- [THE PROBLEM]: Copy out all lines of the records in which the word "newcommand" appears.

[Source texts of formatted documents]
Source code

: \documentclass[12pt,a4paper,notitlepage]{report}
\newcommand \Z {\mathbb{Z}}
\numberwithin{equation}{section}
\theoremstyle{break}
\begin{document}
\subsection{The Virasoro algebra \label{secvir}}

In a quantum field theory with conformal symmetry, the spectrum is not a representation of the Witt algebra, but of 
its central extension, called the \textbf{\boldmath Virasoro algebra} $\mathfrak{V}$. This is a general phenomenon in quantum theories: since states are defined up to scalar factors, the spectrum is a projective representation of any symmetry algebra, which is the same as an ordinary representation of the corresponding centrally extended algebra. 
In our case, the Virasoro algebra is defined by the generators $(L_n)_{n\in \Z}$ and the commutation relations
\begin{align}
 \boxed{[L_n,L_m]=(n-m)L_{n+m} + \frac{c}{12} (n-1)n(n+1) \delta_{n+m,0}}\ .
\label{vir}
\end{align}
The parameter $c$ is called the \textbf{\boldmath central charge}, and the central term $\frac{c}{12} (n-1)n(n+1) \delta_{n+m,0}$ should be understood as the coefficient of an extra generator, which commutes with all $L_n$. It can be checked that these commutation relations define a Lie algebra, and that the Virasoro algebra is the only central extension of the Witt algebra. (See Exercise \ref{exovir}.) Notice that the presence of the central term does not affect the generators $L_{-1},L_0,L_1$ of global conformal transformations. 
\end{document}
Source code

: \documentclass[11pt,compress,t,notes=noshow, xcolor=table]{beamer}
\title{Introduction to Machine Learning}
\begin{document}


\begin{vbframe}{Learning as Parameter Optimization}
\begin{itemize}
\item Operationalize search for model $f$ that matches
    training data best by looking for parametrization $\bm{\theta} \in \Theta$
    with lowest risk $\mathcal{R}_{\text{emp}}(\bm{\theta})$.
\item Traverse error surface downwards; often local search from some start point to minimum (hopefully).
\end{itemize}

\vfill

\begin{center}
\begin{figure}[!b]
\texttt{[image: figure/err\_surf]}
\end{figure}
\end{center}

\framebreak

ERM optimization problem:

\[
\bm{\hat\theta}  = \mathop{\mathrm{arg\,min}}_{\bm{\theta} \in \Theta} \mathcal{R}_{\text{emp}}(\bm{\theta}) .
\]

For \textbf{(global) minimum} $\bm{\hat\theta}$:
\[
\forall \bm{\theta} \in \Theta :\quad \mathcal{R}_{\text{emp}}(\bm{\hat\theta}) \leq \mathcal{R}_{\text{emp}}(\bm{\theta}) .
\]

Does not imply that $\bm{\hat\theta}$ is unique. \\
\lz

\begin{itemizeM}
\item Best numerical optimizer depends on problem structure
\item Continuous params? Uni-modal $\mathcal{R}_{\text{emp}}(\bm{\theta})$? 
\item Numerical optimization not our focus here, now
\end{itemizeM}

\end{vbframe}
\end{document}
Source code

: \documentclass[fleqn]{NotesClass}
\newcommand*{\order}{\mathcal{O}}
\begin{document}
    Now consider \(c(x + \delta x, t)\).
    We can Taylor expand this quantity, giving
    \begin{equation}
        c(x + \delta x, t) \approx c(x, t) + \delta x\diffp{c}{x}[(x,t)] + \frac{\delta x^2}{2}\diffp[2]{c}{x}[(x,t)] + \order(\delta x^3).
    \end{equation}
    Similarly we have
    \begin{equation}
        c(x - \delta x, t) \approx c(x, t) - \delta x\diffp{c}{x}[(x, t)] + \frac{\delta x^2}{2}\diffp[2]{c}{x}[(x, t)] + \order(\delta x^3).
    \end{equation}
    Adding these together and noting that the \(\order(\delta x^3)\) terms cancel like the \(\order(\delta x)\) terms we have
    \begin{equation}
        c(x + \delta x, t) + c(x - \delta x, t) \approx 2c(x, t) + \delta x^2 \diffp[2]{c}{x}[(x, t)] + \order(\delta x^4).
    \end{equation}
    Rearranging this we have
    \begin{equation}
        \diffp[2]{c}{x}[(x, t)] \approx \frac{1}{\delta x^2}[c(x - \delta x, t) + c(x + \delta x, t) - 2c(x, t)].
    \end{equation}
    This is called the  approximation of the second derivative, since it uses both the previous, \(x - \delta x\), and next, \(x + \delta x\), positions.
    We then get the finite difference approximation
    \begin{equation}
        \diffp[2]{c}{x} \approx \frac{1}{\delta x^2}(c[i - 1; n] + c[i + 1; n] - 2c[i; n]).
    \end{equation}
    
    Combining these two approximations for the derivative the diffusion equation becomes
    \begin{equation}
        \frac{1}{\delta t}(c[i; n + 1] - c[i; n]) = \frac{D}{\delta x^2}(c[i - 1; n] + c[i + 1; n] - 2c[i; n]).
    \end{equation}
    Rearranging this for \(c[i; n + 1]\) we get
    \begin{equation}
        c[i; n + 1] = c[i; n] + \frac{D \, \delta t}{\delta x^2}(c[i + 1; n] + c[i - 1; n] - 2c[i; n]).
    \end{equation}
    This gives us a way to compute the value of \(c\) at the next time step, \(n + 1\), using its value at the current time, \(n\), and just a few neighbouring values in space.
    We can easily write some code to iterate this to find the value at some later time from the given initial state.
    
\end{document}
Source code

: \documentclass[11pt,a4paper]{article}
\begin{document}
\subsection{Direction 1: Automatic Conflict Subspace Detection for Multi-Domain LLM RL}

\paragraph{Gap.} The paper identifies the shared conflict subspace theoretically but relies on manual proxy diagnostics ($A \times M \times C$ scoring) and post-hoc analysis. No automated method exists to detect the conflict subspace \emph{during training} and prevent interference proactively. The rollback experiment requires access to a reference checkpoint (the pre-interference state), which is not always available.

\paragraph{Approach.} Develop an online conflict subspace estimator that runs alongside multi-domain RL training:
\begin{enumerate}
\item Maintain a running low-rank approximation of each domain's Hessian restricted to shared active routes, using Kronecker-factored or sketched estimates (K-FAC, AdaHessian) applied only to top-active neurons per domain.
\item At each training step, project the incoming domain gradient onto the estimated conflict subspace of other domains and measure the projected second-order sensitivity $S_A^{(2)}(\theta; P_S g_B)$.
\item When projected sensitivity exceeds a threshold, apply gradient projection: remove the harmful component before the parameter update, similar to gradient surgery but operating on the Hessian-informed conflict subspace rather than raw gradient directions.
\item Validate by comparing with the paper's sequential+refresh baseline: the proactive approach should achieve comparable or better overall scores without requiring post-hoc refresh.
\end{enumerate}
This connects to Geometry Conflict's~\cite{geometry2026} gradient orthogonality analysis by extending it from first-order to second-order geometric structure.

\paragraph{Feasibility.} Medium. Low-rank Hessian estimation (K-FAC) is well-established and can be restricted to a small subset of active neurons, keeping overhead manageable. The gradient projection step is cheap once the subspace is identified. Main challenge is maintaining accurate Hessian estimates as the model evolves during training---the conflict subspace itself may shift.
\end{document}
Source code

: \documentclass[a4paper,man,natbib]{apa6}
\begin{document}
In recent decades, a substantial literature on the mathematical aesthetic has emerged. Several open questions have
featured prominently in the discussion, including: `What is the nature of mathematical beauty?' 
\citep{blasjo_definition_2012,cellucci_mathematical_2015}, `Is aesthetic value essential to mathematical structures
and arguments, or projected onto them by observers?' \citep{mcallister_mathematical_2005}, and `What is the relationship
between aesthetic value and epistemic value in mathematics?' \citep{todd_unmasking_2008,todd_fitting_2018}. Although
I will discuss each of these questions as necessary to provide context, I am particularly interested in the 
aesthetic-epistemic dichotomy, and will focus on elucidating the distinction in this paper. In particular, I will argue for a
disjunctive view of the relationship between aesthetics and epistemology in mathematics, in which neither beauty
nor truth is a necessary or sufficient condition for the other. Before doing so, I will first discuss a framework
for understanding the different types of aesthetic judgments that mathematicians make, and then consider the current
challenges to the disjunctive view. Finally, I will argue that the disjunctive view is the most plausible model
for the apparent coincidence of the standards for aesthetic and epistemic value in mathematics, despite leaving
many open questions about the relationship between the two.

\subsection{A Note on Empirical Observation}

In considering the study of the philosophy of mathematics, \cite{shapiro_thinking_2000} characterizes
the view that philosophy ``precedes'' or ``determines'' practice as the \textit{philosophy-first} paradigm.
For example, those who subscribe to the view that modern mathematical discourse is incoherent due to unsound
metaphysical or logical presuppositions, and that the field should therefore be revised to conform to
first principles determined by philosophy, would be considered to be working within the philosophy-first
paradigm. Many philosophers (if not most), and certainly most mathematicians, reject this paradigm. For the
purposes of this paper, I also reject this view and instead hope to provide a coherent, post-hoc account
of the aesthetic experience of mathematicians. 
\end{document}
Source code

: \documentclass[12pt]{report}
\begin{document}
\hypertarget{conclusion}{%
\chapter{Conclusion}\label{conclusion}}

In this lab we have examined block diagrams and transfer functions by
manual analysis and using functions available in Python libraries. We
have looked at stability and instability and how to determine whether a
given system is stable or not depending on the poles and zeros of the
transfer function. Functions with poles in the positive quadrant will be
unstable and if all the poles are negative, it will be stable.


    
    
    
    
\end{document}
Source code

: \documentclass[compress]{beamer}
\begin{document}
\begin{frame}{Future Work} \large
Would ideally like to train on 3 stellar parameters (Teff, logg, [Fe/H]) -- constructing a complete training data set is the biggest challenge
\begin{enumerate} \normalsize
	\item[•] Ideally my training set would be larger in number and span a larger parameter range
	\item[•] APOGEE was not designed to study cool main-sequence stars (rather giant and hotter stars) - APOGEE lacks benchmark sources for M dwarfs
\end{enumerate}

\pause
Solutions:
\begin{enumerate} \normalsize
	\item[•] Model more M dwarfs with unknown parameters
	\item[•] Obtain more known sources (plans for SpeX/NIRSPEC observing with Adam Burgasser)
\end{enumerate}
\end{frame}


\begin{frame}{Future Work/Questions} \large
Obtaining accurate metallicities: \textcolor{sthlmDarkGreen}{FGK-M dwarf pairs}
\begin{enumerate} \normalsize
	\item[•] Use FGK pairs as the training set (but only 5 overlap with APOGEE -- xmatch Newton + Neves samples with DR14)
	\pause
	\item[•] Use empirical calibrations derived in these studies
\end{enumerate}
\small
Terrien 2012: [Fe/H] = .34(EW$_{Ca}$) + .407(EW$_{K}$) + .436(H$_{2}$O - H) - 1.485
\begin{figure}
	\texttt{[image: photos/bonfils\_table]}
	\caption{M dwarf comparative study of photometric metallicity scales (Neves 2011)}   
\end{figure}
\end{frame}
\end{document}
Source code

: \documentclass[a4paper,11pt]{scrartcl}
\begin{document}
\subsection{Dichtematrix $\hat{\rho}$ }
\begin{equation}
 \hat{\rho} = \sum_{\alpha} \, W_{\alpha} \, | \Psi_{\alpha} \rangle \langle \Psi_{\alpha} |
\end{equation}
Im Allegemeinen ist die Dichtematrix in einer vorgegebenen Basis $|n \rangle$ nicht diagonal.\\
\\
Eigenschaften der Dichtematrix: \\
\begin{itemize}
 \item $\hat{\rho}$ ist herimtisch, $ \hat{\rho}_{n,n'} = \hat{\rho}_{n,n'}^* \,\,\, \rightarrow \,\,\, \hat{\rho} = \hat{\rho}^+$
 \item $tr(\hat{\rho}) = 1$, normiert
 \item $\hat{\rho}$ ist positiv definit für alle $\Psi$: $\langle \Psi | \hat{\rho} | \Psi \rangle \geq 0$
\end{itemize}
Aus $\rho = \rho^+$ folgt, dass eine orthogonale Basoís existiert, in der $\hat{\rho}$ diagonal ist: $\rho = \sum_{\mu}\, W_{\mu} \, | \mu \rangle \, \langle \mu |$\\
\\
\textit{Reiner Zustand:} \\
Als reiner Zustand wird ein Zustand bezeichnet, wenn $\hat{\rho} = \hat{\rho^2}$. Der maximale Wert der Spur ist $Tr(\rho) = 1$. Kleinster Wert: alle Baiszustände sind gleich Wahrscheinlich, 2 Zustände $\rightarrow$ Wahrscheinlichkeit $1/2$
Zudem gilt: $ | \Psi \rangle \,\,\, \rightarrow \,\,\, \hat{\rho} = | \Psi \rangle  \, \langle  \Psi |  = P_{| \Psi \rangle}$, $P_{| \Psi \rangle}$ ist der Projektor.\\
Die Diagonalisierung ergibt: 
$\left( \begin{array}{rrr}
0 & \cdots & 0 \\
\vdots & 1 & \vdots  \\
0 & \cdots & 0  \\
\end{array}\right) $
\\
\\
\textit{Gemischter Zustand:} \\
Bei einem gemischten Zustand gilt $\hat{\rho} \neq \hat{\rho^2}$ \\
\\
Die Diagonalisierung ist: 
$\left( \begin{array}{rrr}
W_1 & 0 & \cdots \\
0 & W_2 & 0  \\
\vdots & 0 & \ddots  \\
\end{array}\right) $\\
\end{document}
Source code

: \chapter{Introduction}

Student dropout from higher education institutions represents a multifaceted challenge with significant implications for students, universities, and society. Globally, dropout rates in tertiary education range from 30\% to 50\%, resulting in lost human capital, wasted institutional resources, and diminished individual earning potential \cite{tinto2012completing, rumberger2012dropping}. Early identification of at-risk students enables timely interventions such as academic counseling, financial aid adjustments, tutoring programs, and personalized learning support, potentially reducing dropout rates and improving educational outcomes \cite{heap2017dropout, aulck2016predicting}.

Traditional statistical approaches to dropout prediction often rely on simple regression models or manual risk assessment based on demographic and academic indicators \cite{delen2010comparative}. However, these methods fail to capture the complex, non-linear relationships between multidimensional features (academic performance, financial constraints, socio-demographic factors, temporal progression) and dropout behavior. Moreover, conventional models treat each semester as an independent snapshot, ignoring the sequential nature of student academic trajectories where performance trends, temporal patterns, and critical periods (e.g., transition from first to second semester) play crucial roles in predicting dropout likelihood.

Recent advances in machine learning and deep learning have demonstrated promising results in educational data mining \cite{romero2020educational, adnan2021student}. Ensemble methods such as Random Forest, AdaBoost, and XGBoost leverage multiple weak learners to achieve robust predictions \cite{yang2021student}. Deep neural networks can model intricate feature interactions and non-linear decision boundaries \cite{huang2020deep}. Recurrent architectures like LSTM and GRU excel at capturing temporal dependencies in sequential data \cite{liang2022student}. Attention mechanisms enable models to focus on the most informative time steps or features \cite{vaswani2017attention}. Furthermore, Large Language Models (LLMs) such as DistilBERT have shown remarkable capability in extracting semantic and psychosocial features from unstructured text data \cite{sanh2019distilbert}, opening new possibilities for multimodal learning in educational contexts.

- [SOLUTION]:
\newcommand \Z {\mathbb{Z}}
\newcommand*{\order}{\mathcal{O}}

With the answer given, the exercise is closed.